Problem statement: An exact copy of each line below is needed, with no images in it.

Document images with source code:
────────────────────

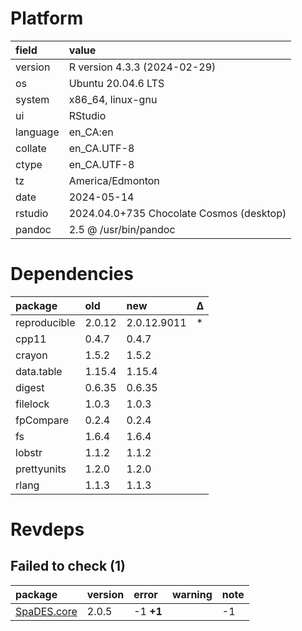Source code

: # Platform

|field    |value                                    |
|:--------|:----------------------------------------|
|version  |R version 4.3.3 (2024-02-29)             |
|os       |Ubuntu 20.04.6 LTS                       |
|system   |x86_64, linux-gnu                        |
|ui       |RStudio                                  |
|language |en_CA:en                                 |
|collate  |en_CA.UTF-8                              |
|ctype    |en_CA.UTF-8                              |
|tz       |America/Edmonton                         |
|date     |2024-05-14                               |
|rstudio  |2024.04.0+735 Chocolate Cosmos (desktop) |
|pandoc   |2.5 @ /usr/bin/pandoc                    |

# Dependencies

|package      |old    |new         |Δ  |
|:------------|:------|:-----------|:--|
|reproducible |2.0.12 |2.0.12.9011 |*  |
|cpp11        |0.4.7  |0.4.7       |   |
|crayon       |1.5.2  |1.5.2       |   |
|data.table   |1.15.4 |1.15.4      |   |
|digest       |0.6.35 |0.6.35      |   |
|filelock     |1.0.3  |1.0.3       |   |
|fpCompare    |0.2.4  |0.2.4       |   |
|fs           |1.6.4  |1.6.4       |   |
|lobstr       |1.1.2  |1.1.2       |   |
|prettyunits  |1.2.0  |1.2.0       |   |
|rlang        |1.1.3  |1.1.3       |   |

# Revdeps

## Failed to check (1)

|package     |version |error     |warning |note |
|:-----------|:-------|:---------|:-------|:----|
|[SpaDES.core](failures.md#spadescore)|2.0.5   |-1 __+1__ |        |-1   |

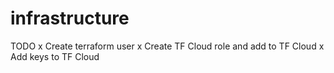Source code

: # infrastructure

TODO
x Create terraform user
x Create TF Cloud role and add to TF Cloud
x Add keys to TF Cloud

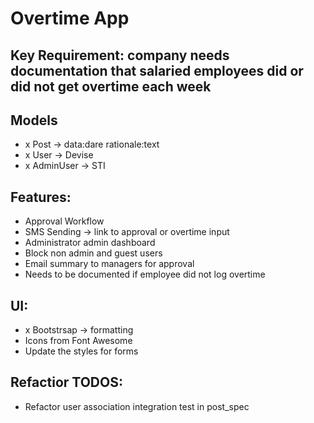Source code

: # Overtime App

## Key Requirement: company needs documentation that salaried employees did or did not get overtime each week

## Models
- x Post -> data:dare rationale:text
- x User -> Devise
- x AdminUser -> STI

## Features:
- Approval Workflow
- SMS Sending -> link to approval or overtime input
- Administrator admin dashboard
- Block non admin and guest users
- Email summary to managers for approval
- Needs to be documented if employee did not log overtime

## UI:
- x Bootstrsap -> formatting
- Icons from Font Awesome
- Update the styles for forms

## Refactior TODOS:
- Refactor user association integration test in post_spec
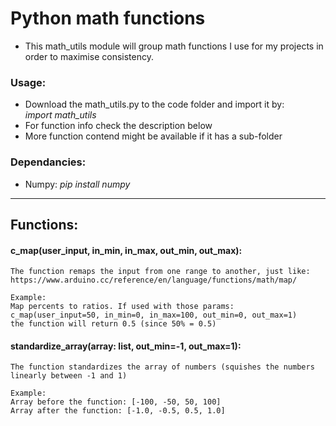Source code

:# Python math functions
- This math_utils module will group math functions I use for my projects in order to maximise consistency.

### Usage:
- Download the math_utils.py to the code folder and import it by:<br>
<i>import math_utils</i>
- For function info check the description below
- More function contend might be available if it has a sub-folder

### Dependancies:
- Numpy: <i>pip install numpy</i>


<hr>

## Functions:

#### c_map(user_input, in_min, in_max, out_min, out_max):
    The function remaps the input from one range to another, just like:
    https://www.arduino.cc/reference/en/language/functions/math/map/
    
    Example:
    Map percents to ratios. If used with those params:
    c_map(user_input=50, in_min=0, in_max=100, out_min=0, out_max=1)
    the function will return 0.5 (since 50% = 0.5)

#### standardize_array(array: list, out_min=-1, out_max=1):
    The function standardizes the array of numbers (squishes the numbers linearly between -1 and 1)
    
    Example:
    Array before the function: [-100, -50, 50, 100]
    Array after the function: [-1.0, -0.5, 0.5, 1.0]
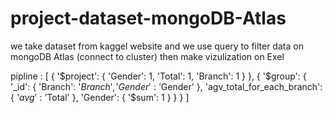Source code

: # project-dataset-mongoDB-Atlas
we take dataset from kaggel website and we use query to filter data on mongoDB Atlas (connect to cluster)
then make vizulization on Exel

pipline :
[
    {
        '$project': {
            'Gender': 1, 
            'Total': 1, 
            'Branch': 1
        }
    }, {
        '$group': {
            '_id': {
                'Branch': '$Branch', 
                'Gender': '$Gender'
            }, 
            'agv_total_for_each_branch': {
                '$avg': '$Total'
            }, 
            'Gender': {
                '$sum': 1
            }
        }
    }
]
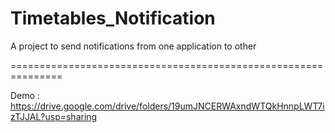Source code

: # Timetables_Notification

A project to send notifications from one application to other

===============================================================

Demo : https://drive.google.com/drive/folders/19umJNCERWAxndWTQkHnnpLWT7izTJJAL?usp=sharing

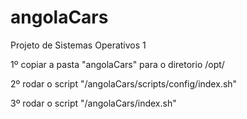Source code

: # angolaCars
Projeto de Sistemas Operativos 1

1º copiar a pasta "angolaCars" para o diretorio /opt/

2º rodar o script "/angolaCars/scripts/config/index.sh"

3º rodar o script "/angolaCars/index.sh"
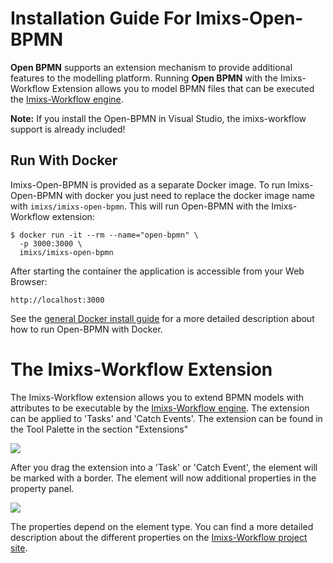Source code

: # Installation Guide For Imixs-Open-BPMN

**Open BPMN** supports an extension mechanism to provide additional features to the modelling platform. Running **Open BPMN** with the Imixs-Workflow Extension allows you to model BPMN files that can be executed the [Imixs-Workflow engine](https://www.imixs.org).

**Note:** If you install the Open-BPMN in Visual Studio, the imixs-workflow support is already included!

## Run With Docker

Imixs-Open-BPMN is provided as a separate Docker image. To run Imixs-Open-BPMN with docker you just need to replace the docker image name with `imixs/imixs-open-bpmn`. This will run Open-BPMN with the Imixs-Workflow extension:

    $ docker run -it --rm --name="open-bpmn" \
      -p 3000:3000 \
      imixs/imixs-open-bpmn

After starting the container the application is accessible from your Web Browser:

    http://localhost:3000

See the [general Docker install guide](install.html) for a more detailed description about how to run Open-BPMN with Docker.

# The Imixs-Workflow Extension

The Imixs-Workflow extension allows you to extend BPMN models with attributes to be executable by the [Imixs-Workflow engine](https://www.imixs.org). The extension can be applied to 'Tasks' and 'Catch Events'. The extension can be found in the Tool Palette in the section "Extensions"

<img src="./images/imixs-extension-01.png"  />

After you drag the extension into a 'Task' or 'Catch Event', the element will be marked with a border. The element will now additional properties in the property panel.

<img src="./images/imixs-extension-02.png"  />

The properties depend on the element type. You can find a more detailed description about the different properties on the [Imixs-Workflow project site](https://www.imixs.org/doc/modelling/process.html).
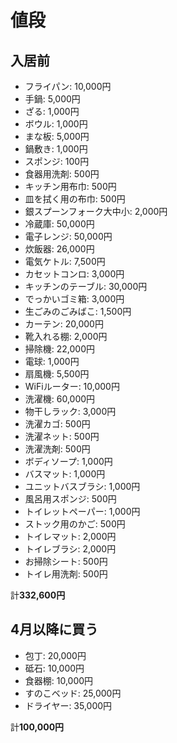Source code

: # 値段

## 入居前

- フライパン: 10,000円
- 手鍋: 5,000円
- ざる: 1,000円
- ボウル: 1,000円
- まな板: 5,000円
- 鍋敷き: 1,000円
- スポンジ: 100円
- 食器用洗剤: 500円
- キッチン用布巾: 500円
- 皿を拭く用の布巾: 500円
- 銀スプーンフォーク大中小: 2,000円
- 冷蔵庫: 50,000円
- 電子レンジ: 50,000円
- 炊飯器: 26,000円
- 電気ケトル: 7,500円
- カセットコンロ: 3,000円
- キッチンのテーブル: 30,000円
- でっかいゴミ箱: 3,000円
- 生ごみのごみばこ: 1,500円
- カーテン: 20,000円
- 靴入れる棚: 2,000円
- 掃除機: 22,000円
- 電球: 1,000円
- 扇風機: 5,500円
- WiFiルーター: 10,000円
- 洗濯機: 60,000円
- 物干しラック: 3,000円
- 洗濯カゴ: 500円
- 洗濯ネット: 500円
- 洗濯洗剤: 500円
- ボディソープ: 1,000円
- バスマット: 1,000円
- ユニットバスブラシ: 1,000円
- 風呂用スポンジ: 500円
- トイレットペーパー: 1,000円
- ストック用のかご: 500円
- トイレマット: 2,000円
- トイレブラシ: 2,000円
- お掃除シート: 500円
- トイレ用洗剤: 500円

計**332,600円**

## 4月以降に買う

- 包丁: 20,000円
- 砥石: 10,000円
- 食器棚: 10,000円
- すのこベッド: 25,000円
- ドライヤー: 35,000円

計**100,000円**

────────────────────

Expected answer:
Source code

: # Platform

|field    |value                                    |
|:--------|:----------------------------------------|
|version  |R version 4.3.3 (2024-02-29)             |
|os       |Ubuntu 20.04.6 LTS                       |
|system   |x86_64, linux-gnu                        |
|ui       |RStudio                                  |
|language |en_CA:en                                 |
|collate  |en_CA.UTF-8                              |
|ctype    |en_CA.UTF-8                              |
|tz       |America/Edmonton                         |
|date     |2024-05-14                               |
|rstudio  |2024.04.0+735 Chocolate Cosmos (desktop) |
|pandoc   |2.5 @ /usr/bin/pandoc                    |

# Dependencies

|package      |old    |new         |Δ  |
|:------------|:------|:-----------|:--|
|reproducible |2.0.12 |2.0.12.9011 |*  |
|cpp11        |0.4.7  |0.4.7       |   |
|crayon       |1.5.2  |1.5.2       |   |
|data.table   |1.15.4 |1.15.4      |   |
|digest       |0.6.35 |0.6.35      |   |
|filelock     |1.0.3  |1.0.3       |   |
|fpCompare    |0.2.4  |0.2.4       |   |
|fs           |1.6.4  |1.6.4       |   |
|lobstr       |1.1.2  |1.1.2       |   |
|prettyunits  |1.2.0  |1.2.0       |   |
|rlang        |1.1.3  |1.1.3       |   |

# Revdeps

## Failed to check (1)

|package     |version |error     |warning |note |
|:-----------|:-------|:---------|:-------|:----|
|[SpaDES.core](failures.md#spadescore)|2.0.5   |-1 __+1__ |        |-1   |

Source code

: # infrastructure

TODO
x Create terraform user
x Create TF Cloud role and add to TF Cloud
x Add keys to TF Cloud

Source code

: # Overtime App

## Key Requirement: company needs documentation that salaried employees did or did not get overtime each week

## Models
- x Post -> data:dare rationale:text
- x User -> Devise
- x AdminUser -> STI

## Features:
- Approval Workflow
- SMS Sending -> link to approval or overtime input
- Administrator admin dashboard
- Block non admin and guest users
- Email summary to managers for approval
- Needs to be documented if employee did not log overtime

## UI:
- x Bootstrsap -> formatting
- Icons from Font Awesome
- Update the styles for forms

## Refactior TODOS:
- Refactor user association integration test in post_spec
Source code

:# Python math functions
- This math_utils module will group math functions I use for my projects in order to maximise consistency.

### Usage:
- Download the math_utils.py to the code folder and import it by:<br>
<i>import math_utils</i>
- For function info check the description below
- More function contend might be available if it has a sub-folder

### Dependancies:
- Numpy: <i>pip install numpy</i>


<hr>

## Functions:

#### c_map(user_input, in_min, in_max, out_min, out_max):
    The function remaps the input from one range to another, just like:
    https://www.arduino.cc/reference/en/language/functions/math/map/
    
    Example:
    Map percents to ratios. If used with those params:
    c_map(user_input=50, in_min=0, in_max=100, out_min=0, out_max=1)
    the function will return 0.5 (since 50% = 0.5)

#### standardize_array(array: list, out_min=-1, out_max=1):
    The function standardizes the array of numbers (squishes the numbers linearly between -1 and 1)
    
    Example:
    Array before the function: [-100, -50, 50, 100]
    Array after the function: [-1.0, -0.5, 0.5, 1.0]
Source code

: # project-dataset-mongoDB-Atlas
we take dataset from kaggel website and we use query to filter data on mongoDB Atlas (connect to cluster)
then make vizulization on Exel

pipline :
[
    {
        '$project': {
            'Gender': 1, 
            'Total': 1, 
            'Branch': 1
        }
    }, {
        '$group': {
            '_id': {
                'Branch': '$Branch', 
                'Gender': '$Gender'
            }, 
            'agv_total_for_each_branch': {
                '$avg': '$Total'
            }, 
            'Gender': {
                '$sum': 1
            }
        }
    }
]
Source code

: # Timetables_Notification

A project to send notifications from one application to other

===============================================================

Demo : https://drive.google.com/drive/folders/19umJNCERWAxndWTQkHnnpLWT7izTJJAL?usp=sharing

Source code

: # angolaCars
Projeto de Sistemas Operativos 1

1º copiar a pasta "angolaCars" para o diretorio /opt/

2º rodar o script "/angolaCars/scripts/config/index.sh"

3º rodar o script "/angolaCars/index.sh"
Source code

: # Installation Guide For Imixs-Open-BPMN

**Open BPMN** supports an extension mechanism to provide additional features to the modelling platform. Running **Open BPMN** with the Imixs-Workflow Extension allows you to model BPMN files that can be executed the [Imixs-Workflow engine](https://www.imixs.org).

**Note:** If you install the Open-BPMN in Visual Studio, the imixs-workflow support is already included!

## Run With Docker

Imixs-Open-BPMN is provided as a separate Docker image. To run Imixs-Open-BPMN with docker you just need to replace the docker image name with `imixs/imixs-open-bpmn`. This will run Open-BPMN with the Imixs-Workflow extension:

    $ docker run -it --rm --name="open-bpmn" \
      -p 3000:3000 \
      imixs/imixs-open-bpmn

After starting the container the application is accessible from your Web Browser:

    http://localhost:3000

See the [general Docker install guide](install.html) for a more detailed description about how to run Open-BPMN with Docker.

# The Imixs-Workflow Extension

The Imixs-Workflow extension allows you to extend BPMN models with attributes to be executable by the [Imixs-Workflow engine](https://www.imixs.org). The extension can be applied to 'Tasks' and 'Catch Events'. The extension can be found in the Tool Palette in the section "Extensions"

<img src="./images/imixs-extension-01.png"  />

After you drag the extension into a 'Task' or 'Catch Event', the element will be marked with a border. The element will now additional properties in the property panel.

<img src="./images/imixs-extension-02.png"  />

The properties depend on the element type. You can find a more detailed description about the different properties on the [Imixs-Workflow project site](https://www.imixs.org/doc/modelling/process.html).
Source code

: # 値段

## 入居前

- フライパン: 10,000円
- 手鍋: 5,000円
- ざる: 1,000円
- ボウル: 1,000円
- まな板: 5,000円
- 鍋敷き: 1,000円
- スポンジ: 100円
- 食器用洗剤: 500円
- キッチン用布巾: 500円
- 皿を拭く用の布巾: 500円
- 銀スプーンフォーク大中小: 2,000円
- 冷蔵庫: 50,000円
- 電子レンジ: 50,000円
- 炊飯器: 26,000円
- 電気ケトル: 7,500円
- カセットコンロ: 3,000円
- キッチンのテーブル: 30,000円
- でっかいゴミ箱: 3,000円
- 生ごみのごみばこ: 1,500円
- カーテン: 20,000円
- 靴入れる棚: 2,000円
- 掃除機: 22,000円
- 電球: 1,000円
- 扇風機: 5,500円
- WiFiルーター: 10,000円
- 洗濯機: 60,000円
- 物干しラック: 3,000円
- 洗濯カゴ: 500円
- 洗濯ネット: 500円
- 洗濯洗剤: 500円
- ボディソープ: 1,000円
- バスマット: 1,000円
- ユニットバスブラシ: 1,000円
- 風呂用スポンジ: 500円
- トイレットペーパー: 1,000円
- ストック用のかご: 500円
- トイレマット: 2,000円
- トイレブラシ: 2,000円
- お掃除シート: 500円
- トイレ用洗剤: 500円

計**332,600円**

## 4月以降に買う

- 包丁: 20,000円
- 砥石: 10,000円
- 食器棚: 10,000円
- すのこベッド: 25,000円
- ドライヤー: 35,000円

計**100,000円**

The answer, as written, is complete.